(Stored data entries)
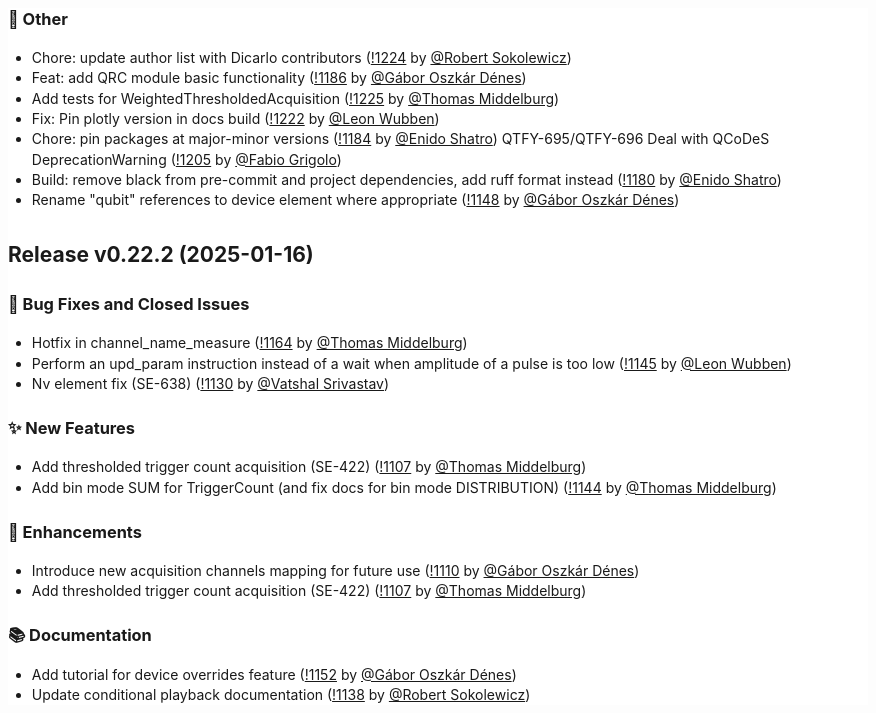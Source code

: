 ### 🔧 Other
- Chore: update author list with Dicarlo contributors ([!1224](https://gitlab.com/quantify-os/quantify-scheduler/-/merge_requests/1224) by [@Robert Sokolewicz](https://gitlab.com/rsokolewicz))
- Feat: add QRC module basic functionality ([!1186](https://gitlab.com/quantify-os/quantify-scheduler/-/merge_requests/1186) by [@Gábor Oszkár Dénes](https://gitlab.com/gdenes))
- Add tests for WeightedThresholdedAcquisition ([!1225](https://gitlab.com/quantify-os/quantify-scheduler/-/merge_requests/1225) by [@Thomas Middelburg](https://gitlab.com/ThomasMiddelburg))
- Fix: Pin plotly version in docs build ([!1222](https://gitlab.com/quantify-os/quantify-scheduler/-/merge_requests/1222) by [@Leon Wubben](https://gitlab.com/LeonQblox))
- Chore: pin packages at major-minor versions ([!1184](https://gitlab.com/quantify-os/quantify-scheduler/-/merge_requests/1184) by [@Enido Shatro](https://gitlab.com/eshatro))
 QTFY-695/QTFY-696 Deal with QCoDeS DeprecationWarning ([!1205](https://gitlab.com/quantify-os/quantify-scheduler/-/merge_requests/1205) by [@Fabio Grigolo](https://gitlab.com/fgrigolo))
- Build: remove black from pre-commit and project dependencies, add ruff format instead ([!1180](https://gitlab.com/quantify-os/quantify-scheduler/-/merge_requests/1180) by [@Enido Shatro](https://gitlab.com/eshatro))
- Rename "qubit" references to device element where appropriate ([!1148](https://gitlab.com/quantify-os/quantify-scheduler/-/merge_requests/1148) by [@Gábor Oszkár Dénes](https://gitlab.com/gdenes))

## Release v0.22.2 (2025-01-16)

### 🐛 Bug Fixes and Closed Issues
- Hotfix in channel_name_measure ([!1164](https://gitlab.com/quantify-os/quantify-scheduler/-/merge_requests/1164) by [@Thomas Middelburg](https://gitlab.com/ThomasMiddelburg))
- Perform an upd_param instruction instead of a wait when amplitude of a pulse is too low ([!1145](https://gitlab.com/quantify-os/quantify-scheduler/-/merge_requests/1145) by [@Leon Wubben](https://gitlab.com/LeonQblox))
- Nv element fix (SE-638) ([!1130](https://gitlab.com/quantify-os/quantify-scheduler/-/merge_requests/1130) by [@Vatshal Srivastav](https://gitlab.com/vsrivastav1))

### ✨ New Features
- Add thresholded trigger count acquisition (SE-422) ([!1107](https://gitlab.com/quantify-os/quantify-scheduler/-/merge_requests/1107) by [@Thomas Middelburg](https://gitlab.com/ThomasMiddelburg))
- Add bin mode SUM for TriggerCount (and fix docs for bin mode DISTRIBUTION) ([!1144](https://gitlab.com/quantify-os/quantify-scheduler/-/merge_requests/1144) by [@Thomas Middelburg](https://gitlab.com/ThomasMiddelburg))

### 🚀 Enhancements
- Introduce new acquisition channels mapping for future use ([!1110](https://gitlab.com/quantify-os/quantify-scheduler/-/merge_requests/1110) by [@Gábor Oszkár Dénes](https://gitlab.com/gdenes))
- Add thresholded trigger count acquisition (SE-422) ([!1107](https://gitlab.com/quantify-os/quantify-scheduler/-/merge_requests/1107) by [@Thomas Middelburg](https://gitlab.com/ThomasMiddelburg))

### 📚 Documentation
- Add tutorial for device overrides feature ([!1152](https://gitlab.com/quantify-os/quantify-scheduler/-/merge_requests/1152) by [@Gábor Oszkár Dénes](https://gitlab.com/gdenes))
- Update conditional playback documentation ([!1138](https://gitlab.com/quantify-os/quantify-scheduler/-/merge_requests/1138) by [@Robert Sokolewicz](https://gitlab.com/rsokolewicz))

What this task involves:
Your answer must be the exact lines of the records from the first one through the line containing "- Feat: add", with no pictures in it.

Solution for this exercise:
Source code

: ### 🔧 Other
- Chore: update author list with Dicarlo contributors ([!1224](https://gitlab.com/quantify-os/quantify-scheduler/-/merge_requests/1224) by [@Robert Sokolewicz](https://gitlab.com/rsokolewicz))
- Feat: add QRC module basic functionality ([!1186](https://gitlab.com/quantify-os/quantify-scheduler/-/merge_requests/1186) by [@Gábor Oszkár Dénes](https://gitlab.com/gdenes))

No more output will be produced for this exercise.